In general, our new method demonstrates overall higher prediction accuracy than MimoPro and other three mimotope-based conformational B-cell epitope prediction methods on the testing dataset.
B-cell epitope prediction is important for vaccine design, development of diagnostic reagents, and interpretation of the antigen-antibody interactions on a molecular level. Localizing epitopes by experimental methods is expensive in terms of time, cost, and effort; therefore, computational methods feature for its low cost and high speed was employed to predict B-cell epitopes. In these years, lots of computational methods have been proposed for epitope prediction. These methods predict epitopes either by antigen structure or by mapping mimotopes to the original antigen surface. In this study, we proposed a new epitope prediction method based on antigen preprocessing by six epitope propensity scales and MimoPro searching. The performance of the method is superior to random prediction. Besides specificity, PPV measure improved a lot compared to MimoPro on the testing datasets. Compared with Pep-3D-Search, EpiSearch, and PepSurf, three other mimotope-based tools, testing results from the new method have shown that in most cases, it performed equal to or better than the what three methods did. On average from 18 test cases, performance of the new method indicated by sensitivity, PPV, and F value is better than that of Pep-3D-Search, EpiSearch, and PepSurf in epitope prediction. This implies that the new method is a viable alternative to, if not the preferred choice, all of PepSurf, Pep-3D-Search, EpiSearch, and MimoPro for epitope prediction in the same kind.

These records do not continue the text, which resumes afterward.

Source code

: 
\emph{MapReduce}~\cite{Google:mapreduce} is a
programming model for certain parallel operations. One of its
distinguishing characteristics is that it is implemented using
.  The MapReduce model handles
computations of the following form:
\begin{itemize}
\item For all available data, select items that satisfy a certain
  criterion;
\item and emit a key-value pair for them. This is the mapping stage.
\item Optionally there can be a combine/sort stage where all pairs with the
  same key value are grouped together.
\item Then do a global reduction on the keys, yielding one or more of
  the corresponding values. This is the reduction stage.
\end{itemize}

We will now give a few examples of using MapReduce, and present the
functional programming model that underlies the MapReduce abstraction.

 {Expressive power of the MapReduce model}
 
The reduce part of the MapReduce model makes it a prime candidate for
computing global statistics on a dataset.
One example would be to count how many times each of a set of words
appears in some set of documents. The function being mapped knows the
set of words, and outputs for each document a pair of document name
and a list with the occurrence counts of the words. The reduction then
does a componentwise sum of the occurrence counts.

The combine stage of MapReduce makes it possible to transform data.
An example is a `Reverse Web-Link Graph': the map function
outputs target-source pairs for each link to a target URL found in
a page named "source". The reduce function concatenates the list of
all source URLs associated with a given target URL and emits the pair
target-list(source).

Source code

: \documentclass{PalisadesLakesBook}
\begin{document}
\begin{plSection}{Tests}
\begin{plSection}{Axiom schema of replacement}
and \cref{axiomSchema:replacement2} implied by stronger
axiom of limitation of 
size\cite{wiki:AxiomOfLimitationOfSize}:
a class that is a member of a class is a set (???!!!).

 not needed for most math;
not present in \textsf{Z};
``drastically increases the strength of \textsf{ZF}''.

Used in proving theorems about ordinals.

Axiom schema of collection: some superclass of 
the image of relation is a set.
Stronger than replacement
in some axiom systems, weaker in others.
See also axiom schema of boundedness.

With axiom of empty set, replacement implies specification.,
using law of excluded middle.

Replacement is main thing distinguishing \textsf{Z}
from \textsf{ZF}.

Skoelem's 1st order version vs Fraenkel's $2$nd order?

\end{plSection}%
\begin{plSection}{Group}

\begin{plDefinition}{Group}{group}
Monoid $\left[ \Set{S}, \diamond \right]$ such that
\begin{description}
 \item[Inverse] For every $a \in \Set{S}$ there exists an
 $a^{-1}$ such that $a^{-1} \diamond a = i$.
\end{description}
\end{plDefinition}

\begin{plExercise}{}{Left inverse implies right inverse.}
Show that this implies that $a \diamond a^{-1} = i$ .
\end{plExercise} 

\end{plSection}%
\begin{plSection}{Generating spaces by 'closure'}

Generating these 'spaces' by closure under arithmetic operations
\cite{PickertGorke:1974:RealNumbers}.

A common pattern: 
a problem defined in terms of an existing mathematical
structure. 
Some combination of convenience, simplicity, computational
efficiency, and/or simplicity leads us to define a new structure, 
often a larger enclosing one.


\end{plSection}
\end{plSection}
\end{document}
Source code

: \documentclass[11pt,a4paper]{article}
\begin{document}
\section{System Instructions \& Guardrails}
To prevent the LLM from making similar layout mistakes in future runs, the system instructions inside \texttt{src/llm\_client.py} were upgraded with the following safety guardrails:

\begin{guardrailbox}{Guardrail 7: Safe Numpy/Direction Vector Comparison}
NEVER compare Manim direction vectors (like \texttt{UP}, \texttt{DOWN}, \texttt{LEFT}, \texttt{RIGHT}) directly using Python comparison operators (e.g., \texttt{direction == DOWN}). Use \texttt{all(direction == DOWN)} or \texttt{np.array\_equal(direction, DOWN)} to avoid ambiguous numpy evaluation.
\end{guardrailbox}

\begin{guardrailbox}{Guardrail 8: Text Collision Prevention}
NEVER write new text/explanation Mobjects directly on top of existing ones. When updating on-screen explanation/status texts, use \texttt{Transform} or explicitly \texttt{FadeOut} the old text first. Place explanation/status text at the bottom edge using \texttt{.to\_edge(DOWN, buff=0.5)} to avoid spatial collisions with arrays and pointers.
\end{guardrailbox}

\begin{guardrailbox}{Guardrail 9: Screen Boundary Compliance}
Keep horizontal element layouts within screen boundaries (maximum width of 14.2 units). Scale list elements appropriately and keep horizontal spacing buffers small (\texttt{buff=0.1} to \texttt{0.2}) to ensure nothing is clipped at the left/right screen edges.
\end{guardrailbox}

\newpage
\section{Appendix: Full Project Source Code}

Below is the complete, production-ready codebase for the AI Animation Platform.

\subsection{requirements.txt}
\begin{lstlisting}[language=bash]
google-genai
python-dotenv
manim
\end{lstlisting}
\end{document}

However, the new method is the first attempt to combine the idea of structure-based method and mimotope-based method, and the method is an improvement of our MimoPro. As seen from the results that for extremely difficult cases where amino acids forming the epitope include both consecutive segments and isolated amino acids, such as 3BT1 and 2HYM, the method failed in producing any useful mappings. This indicated where our method should be further improved although outcomes from PepSurf, EpiSearch, and Pep-3D-Search for the two test cases were not good either. Potentially this could be achieved through the following aspects in future. Firstly, selecting effective features or feature combination may potentially improve the performance of antigen processing. Secondly, to improve the performance of mapping mimotopes to the antigen surface, a more appropriate substitution matrix according to a specific application should be adopted so that graph rating is more meaningful to such application. In addition, intelligent searching algorithm could be modified so that the highly rated patches are searched first to make searching more efficient.